L’estratto di ylang ylang

L’olio di ylang ylang per capelli è ideale nella lotta al prurito. In generale, la sostanza in questione è complice della nostra chioma: è addirittura in grado di prevenire la caduta delle ciocche, e di donare splendore e luminosità all’insieme.

Di questo albero della famiglia delle Annonaceae si usano i fiori per ricavare l’olio. Il profumo del prodotto è davvero meraviglioso, delicato e rilassante, una coccola per i nostri capelli e anche per il nostro olfatto.
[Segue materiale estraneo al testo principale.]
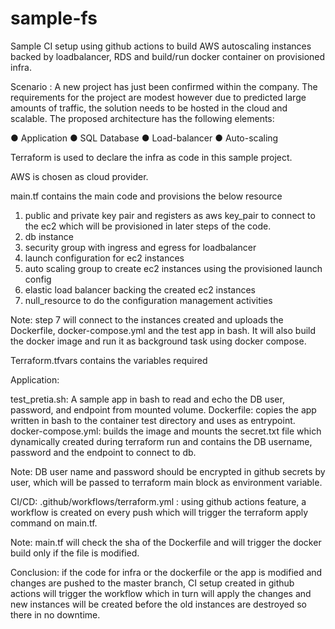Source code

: # sample-fs
Sample CI setup using github actions to build AWS autoscaling instances backed by loadbalancer, RDS and build/run docker container on provisioned infra.

Scenario :
A new project has just been confirmed within the company. The requirements for the project are modest however due to predicted large amounts of traffic, the solution needs to be hosted in the cloud and scalable. The proposed architecture has the following elements: 
 
● Application 
● SQL Database 
● Load-balancer 
● Auto-scaling

Terraform is used to declare the infra as code in this sample project.

AWS is chosen as cloud provider.

main.tf contains the main code and provisions the below resource

1)	 public and private key pair and registers as aws key_pair to connect to the ec2 which will be provisioned in later steps of the code.
2)	db instance
3)	security group with ingress and egress for loadbalancer
4)	launch configuration for ec2 instances
5)	auto scaling group to create ec2 instances using the provisioned launch config  
6)	elastic load balancer backing the created ec2 instances
7)	null_resource to do the configuration management activities

Note: step 7 will connect to the instances created and uploads the Dockerfile, docker-compose.yml and the test app in bash. It will also build the docker image and run it as background task using docker compose.

Terraform.tfvars contains the variables required

Application:

test_pretia.sh: A sample app in bash to read and echo the DB user, password, and endpoint from mounted volume.
Dockerfile: copies the app written in bash to the container test directory and uses as entrypoint.
docker-compose.yml: builds the image and mounts the secret.txt file which dynamically created during terraform run and contains the DB username, password and the endpoint to connect to db.

Note: DB user name and password should be encrypted in github secrets by user, which will be passed to terraform main block as environment variable.

CI/CD:
.github/workflows/terraform.yml : using github actions feature, a workflow is created on every push which will trigger the terraform apply command on main.tf.

Note: main.tf will check the sha of the Dockerfile and will trigger the docker build only if the file is modified.

Conclusion: if the code for infra or the dockerfile or the app is modified and changes are pushed to the master branch, CI setup created in github actions will trigger the workflow which in turn will apply the changes and new instances will be created before the old instances are destroyed so there in no downtime.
Lo suggeriamo soprattutto se avete una capigliatura secca, fragile e opaca, danneggiata dallo smog e da altri fattori simili.

L’eucalipto

Infine, l’olio essenziale di eucalipto per capelli è una soluzione intramontabile. Con questa essenza, il prurito al cuoio capelluto ha i giorni contati: ancora una volta, la cosa migliore è amalgamarne 4-5 gocce in 100 ml di shampoo.

L’eucalipto rinforza la chioma, e al tempo stesso fa sì che essa risulti più leggera perché elimina le quantità eccessive di sebo. In più riduce le infiammazioni del derma e gli arrossamenti. L’olio di eucalipto per capelli è un must nell’ambito dell’hair care!

Quali sono le cause del prurito al cuoio capelluto?

Vi abbiamo presentato gli oli essenziali più validi per risolvere la problematica del prurito alla testa. Nel frattempo, vi sarete fatti un’idea di alcune cause di questa condizione.

Ad ogni modo ve le riassumiamo di seguito. Dopotutto, comprendere l’origine del disturbo è fondamentale per porvi rimedio!

  • la forfora, che sia grassa o secca;
  • le infezioni batteriche, che si verificano quando i batteri infettano i follicoli;
  • la dermatite seborroica, che implica lesioni e desquamazioni;
  • lo stress, che indebolisce i capelli;
  • la psoriasi, una patologia che si manifesta con prurito e bruciore;
  • le irritazioni dovute alle tinture o comunque ai cosmetici aggressivi;
  • i raggi ultravioletti, se l’esposizione al sole è esagerata e prolungata.

Analizzate questo elenco per capire da dove nasce il vostro prurito al cuoio capelluto. Dopodiché sarà facile individuare il giusto olio essenziale!